- [Task] An exact copy of all entries is required.

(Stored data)
+ + + + +
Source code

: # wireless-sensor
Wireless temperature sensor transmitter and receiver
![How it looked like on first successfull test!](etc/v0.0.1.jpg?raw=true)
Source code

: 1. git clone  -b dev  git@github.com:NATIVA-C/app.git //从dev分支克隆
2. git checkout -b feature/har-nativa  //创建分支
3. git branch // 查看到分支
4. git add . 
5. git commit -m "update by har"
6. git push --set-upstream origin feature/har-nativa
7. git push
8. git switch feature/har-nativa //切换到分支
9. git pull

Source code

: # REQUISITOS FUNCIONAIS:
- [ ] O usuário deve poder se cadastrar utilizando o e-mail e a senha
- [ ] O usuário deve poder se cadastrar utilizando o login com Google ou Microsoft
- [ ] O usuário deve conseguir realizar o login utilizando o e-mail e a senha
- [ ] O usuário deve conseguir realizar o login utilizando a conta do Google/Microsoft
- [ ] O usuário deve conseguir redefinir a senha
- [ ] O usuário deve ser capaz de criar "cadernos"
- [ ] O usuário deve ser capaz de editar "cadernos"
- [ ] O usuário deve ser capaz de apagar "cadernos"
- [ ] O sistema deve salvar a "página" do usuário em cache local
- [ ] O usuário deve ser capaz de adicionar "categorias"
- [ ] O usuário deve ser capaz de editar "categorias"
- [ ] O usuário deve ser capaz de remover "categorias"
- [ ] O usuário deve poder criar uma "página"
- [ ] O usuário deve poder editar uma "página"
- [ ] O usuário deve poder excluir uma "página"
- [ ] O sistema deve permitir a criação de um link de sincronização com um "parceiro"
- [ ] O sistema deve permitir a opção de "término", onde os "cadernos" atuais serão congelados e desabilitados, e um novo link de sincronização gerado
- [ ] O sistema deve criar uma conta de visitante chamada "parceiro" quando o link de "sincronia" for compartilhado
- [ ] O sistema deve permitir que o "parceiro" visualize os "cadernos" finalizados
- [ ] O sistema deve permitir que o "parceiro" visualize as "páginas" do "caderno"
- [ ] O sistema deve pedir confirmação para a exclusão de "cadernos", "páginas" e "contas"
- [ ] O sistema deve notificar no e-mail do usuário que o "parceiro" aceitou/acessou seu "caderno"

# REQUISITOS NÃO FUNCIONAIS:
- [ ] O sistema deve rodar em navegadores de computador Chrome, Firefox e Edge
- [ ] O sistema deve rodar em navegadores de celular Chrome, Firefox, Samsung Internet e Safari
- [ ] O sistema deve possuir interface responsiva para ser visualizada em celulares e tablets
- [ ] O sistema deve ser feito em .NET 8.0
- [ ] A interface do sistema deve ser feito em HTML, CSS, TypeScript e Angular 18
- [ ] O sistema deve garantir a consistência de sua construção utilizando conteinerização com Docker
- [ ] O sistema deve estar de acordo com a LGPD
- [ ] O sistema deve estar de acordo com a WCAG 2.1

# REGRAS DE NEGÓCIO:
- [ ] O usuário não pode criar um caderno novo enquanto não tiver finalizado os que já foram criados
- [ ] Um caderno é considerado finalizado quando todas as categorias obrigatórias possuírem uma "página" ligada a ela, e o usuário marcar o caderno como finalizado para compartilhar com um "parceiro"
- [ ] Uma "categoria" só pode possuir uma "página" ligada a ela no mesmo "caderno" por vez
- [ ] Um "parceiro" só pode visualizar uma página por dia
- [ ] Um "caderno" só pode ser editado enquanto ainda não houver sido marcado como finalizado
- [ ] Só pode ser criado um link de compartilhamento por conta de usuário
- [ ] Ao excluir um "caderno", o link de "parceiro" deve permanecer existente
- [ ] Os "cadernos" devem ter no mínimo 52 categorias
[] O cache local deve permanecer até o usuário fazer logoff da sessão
+ + + + +
- [Solution for this problem]
Source code

: # wireless-sensor
Wireless temperature sensor transmitter and receiver
![How it looked like on first successfull test!](etc/v0.0.1.jpg?raw=true)
Source code

: 1. git clone  -b dev  git@github.com:NATIVA-C/app.git //从dev分支克隆
2. git checkout -b feature/har-nativa  //创建分支
3. git branch // 查看到分支
4. git add . 
5. git commit -m "update by har"
6. git push --set-upstream origin feature/har-nativa
7. git push
8. git switch feature/har-nativa //切换到分支
9. git pull

Source code

: # REQUISITOS FUNCIONAIS:
- [ ] O usuário deve poder se cadastrar utilizando o e-mail e a senha
- [ ] O usuário deve poder se cadastrar utilizando o login com Google ou Microsoft
- [ ] O usuário deve conseguir realizar o login utilizando o e-mail e a senha
- [ ] O usuário deve conseguir realizar o login utilizando a conta do Google/Microsoft
- [ ] O usuário deve conseguir redefinir a senha
- [ ] O usuário deve ser capaz de criar "cadernos"
- [ ] O usuário deve ser capaz de editar "cadernos"
- [ ] O usuário deve ser capaz de apagar "cadernos"
- [ ] O sistema deve salvar a "página" do usuário em cache local
- [ ] O usuário deve ser capaz de adicionar "categorias"
- [ ] O usuário deve ser capaz de editar "categorias"
- [ ] O usuário deve ser capaz de remover "categorias"
- [ ] O usuário deve poder criar uma "página"
- [ ] O usuário deve poder editar uma "página"
- [ ] O usuário deve poder excluir uma "página"
- [ ] O sistema deve permitir a criação de um link de sincronização com um "parceiro"
- [ ] O sistema deve permitir a opção de "término", onde os "cadernos" atuais serão congelados e desabilitados, e um novo link de sincronização gerado
- [ ] O sistema deve criar uma conta de visitante chamada "parceiro" quando o link de "sincronia" for compartilhado
- [ ] O sistema deve permitir que o "parceiro" visualize os "cadernos" finalizados
- [ ] O sistema deve permitir que o "parceiro" visualize as "páginas" do "caderno"
- [ ] O sistema deve pedir confirmação para a exclusão de "cadernos", "páginas" e "contas"
- [ ] O sistema deve notificar no e-mail do usuário que o "parceiro" aceitou/acessou seu "caderno"

# REQUISITOS NÃO FUNCIONAIS:
- [ ] O sistema deve rodar em navegadores de computador Chrome, Firefox e Edge
- [ ] O sistema deve rodar em navegadores de celular Chrome, Firefox, Samsung Internet e Safari
- [ ] O sistema deve possuir interface responsiva para ser visualizada em celulares e tablets
- [ ] O sistema deve ser feito em .NET 8.0
- [ ] A interface do sistema deve ser feito em HTML, CSS, TypeScript e Angular 18
- [ ] O sistema deve garantir a consistência de sua construção utilizando conteinerização com Docker
- [ ] O sistema deve estar de acordo com a LGPD
- [ ] O sistema deve estar de acordo com a WCAG 2.1

# REGRAS DE NEGÓCIO:
- [ ] O usuário não pode criar um caderno novo enquanto não tiver finalizado os que já foram criados
- [ ] Um caderno é considerado finalizado quando todas as categorias obrigatórias possuírem uma "página" ligada a ela, e o usuário marcar o caderno como finalizado para compartilhar com um "parceiro"
- [ ] Uma "categoria" só pode possuir uma "página" ligada a ela no mesmo "caderno" por vez
- [ ] Um "parceiro" só pode visualizar uma página por dia
- [ ] Um "caderno" só pode ser editado enquanto ainda não houver sido marcado como finalizado
- [ ] Só pode ser criado um link de compartilhamento por conta de usuário
- [ ] Ao excluir um "caderno", o link de "parceiro" deve permanecer existente
- [ ] Os "cadernos" devem ter no mínimo 52 categorias
[] O cache local deve permanecer até o usuário fazer logoff da sessão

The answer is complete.